1. The world’s production of carbon dioxide remained flat at 32.1 billion metric tons per annum for the second year in a row. In the past 25 years it has been rare for emissions not to grow, except in years of severe economic downturn such as 2009. In 2012 and 2013 emissions grew by 4% a year. But in 2014 they grew by only 0.5%, and there was virtually no increase again in 2015. This stabilization of emissions took place even though the world economy continues to grow, demonstrating that the old fears about CO2 reductions being bad for the economy were misplaced. Moreover, it is thought by economists that the main reason for the flattening of emissions is the vast increase in wind, solar and other renewable sources of electricity. Renewables accounted for 90% of new electricity generation last year! You will see some analysts attribute the leveling off to the replacement of coal plants with natural gas power plants, but that change accounts for only a minor amount of the flattening. Many coal plants have been replaced, in Iowa and Texas, e.g., not with natural gas but with wind farms. Natural gas is said to emit only half as much CO2 as coal; but recent research suggests that natural gas drilling produces far more methane than had previously been thought, and methane is an extremely potent and dangerous greenhouse gas. Besides, solar and wind emit no carbon dioxide at all once their construction is paid for, and the fuel is free. One caveat: It is unsustainable for CO2 emissions to remain flat at 32.1 bn metric tons a year! The only way to mitigate the worst effects of climate change is to reduce global emissions. That hasn’t happened yet, and COP21 will remain a dead letter unless it does.
h/t The Guardian
2. India almost doubled its solar capacity in 2015, from 3.74 gigawatts to 6.75 gigawatts. (A gigawatt is a billion watts, i.e., equivalent to 10 million 100-watt light bulbs). It hopes to nearly triple its current capacity by the end of 2017. Photovoltaic panels have fallen in cost by 80% in the past 5 years.

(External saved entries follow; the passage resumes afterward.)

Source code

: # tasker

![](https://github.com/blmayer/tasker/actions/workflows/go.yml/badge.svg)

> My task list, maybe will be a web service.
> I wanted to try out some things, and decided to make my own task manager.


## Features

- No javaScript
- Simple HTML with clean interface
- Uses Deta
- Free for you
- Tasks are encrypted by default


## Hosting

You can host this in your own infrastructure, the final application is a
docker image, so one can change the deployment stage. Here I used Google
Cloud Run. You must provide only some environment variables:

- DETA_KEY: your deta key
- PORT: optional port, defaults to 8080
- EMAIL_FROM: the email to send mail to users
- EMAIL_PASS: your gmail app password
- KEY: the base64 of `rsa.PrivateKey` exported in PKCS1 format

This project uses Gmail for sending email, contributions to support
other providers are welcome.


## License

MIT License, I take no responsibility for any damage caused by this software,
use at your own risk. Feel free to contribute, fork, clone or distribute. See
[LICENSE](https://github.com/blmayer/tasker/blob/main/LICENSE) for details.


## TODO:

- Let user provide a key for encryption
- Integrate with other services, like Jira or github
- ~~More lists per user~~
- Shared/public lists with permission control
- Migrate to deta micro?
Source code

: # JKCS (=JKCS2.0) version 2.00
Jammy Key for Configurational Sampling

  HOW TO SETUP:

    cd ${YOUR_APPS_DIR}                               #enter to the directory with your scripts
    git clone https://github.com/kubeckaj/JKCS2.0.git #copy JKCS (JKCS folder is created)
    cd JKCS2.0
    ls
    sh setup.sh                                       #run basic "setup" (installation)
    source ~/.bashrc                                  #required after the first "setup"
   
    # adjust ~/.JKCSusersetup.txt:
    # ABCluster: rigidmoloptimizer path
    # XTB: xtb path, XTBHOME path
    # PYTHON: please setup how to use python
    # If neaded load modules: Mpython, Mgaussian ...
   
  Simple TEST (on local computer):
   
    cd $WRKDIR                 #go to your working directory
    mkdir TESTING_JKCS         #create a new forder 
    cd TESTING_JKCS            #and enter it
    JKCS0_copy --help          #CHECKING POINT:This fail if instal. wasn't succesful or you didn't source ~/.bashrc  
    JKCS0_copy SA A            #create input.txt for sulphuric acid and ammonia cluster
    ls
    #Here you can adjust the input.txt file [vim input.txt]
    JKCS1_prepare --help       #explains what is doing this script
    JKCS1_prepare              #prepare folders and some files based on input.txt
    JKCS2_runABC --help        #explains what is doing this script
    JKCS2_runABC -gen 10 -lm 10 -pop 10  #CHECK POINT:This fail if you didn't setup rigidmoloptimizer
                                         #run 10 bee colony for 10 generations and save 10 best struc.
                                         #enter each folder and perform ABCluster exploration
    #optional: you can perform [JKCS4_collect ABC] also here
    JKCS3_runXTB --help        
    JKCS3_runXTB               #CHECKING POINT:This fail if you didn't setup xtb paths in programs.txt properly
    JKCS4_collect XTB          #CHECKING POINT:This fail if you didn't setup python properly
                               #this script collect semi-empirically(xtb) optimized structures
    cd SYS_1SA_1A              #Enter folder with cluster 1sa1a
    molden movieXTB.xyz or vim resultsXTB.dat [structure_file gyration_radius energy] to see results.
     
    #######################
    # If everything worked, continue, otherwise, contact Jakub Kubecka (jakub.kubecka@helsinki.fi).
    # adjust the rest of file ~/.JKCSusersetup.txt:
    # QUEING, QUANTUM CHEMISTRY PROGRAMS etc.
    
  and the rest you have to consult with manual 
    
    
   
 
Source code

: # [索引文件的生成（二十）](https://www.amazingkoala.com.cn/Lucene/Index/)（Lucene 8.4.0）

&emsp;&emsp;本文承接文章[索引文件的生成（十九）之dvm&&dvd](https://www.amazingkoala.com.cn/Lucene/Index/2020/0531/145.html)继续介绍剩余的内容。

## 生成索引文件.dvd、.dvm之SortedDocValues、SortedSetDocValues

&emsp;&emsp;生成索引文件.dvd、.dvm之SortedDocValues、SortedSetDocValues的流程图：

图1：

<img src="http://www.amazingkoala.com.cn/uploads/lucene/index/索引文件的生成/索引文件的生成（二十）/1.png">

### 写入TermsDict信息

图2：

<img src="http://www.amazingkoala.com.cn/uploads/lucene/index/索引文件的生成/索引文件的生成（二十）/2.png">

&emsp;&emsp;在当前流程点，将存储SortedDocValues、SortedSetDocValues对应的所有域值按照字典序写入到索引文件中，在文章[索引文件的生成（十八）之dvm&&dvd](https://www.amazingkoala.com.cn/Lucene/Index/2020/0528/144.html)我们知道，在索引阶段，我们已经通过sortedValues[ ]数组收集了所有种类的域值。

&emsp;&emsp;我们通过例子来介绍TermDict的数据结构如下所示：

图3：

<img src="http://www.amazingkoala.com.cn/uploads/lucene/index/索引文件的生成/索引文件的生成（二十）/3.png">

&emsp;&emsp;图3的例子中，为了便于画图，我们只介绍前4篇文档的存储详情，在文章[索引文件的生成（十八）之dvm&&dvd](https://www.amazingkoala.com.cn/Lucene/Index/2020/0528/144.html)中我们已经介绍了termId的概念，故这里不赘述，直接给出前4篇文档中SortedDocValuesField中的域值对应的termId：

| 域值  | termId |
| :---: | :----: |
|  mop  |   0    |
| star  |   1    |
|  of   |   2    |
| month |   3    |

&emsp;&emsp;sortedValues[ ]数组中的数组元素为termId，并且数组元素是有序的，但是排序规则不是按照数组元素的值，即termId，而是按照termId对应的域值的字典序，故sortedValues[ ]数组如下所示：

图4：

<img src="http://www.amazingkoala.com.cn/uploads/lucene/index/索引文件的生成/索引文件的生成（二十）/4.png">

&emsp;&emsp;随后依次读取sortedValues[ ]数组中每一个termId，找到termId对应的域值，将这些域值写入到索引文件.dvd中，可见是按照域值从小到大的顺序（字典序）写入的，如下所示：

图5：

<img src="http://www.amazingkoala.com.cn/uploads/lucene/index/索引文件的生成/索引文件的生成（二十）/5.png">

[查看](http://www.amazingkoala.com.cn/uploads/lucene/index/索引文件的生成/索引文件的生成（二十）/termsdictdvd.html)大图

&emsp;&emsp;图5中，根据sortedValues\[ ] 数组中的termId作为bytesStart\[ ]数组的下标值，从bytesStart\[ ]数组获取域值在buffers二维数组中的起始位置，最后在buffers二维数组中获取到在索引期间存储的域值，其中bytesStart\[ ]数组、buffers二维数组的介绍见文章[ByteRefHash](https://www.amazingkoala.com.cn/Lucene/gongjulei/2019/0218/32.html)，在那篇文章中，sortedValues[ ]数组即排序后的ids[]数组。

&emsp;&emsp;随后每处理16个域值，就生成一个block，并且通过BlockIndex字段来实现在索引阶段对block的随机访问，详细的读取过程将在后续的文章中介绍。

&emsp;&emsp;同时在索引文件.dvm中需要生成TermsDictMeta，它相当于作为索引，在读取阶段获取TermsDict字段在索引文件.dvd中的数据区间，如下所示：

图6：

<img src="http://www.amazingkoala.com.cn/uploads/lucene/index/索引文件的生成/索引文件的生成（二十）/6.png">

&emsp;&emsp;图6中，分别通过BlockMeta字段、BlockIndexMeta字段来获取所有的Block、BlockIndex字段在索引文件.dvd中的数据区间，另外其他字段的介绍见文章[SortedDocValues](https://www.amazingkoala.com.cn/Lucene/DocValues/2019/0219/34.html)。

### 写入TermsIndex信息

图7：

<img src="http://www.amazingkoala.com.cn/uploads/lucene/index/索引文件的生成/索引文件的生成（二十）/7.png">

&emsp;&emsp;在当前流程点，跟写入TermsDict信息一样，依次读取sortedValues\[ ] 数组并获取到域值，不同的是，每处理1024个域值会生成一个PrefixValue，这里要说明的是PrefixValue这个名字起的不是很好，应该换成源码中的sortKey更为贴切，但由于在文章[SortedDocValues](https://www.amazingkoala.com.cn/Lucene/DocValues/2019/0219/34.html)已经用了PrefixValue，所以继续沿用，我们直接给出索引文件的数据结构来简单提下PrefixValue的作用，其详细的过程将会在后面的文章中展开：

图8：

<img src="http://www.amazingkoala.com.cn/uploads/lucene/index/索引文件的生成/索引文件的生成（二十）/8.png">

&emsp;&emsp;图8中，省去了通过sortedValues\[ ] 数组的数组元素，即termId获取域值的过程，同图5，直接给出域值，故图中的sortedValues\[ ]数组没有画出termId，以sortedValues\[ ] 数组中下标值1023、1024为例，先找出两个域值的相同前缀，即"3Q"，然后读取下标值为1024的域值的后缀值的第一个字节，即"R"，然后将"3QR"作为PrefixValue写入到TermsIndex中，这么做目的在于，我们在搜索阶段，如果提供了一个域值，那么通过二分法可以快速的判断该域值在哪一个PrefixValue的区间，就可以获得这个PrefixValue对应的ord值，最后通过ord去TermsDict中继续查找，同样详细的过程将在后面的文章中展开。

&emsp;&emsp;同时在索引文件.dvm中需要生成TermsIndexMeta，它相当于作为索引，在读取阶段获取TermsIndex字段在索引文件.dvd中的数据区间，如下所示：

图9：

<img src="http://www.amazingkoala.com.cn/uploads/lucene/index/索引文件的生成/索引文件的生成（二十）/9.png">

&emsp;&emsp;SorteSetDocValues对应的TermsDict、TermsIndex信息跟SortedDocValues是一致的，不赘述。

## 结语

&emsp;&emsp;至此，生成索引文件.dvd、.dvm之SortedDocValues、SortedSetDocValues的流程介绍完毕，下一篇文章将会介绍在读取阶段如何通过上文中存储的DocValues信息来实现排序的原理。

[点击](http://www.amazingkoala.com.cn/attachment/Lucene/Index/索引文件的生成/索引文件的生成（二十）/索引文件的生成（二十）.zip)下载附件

3. Indian economists now figure that solar energy is cheaper than coal in India. Coal is usually figured to generate electricity at 5 cents a kilowatt hour, though if you took into account the environmental damage it does that would be more like 45 cents a kilowatt hour. New solar bids in some sunny places like Dubai have been let for 6 cents a kilowatt hour, so solar is certainly competitive with coal in places like India. Moreover, a solar farm can be built quickly and relatively inexpensively. India hopes to have 100 gigawatts of solar generating capacity by 2022. The US, the European Union, China and India are the world’s biggest carbon polluters, so if India can reduce its emissions it would be meaningful for the world and would also put a burden on the other three (whose emissions are much bigger) to do more in this regard.
4. Electricity generation is only part of the puzzle. Some 40% of transmission lines worldwide need to be replaced with Ultra High Voltage lines. China has announced plans to build out its grid to neighbors like Japan, South Korea and Russia, and ultimately all the way to Europe, with an eye to ensuring massive savings. (Cheap wind-generated electricity might be stuck on a Pacific coast far from the cities that need it without these transmission lines). Since China is a leader in renewables, it even hopes to make money on the the transition away from hydrocarbons by selling its excess electricity to neighbors. Long distance transmission of electricity only involves a loss of about 7%. The ability to export excess electricity to places it is needed also works against deflation in the renewables markets.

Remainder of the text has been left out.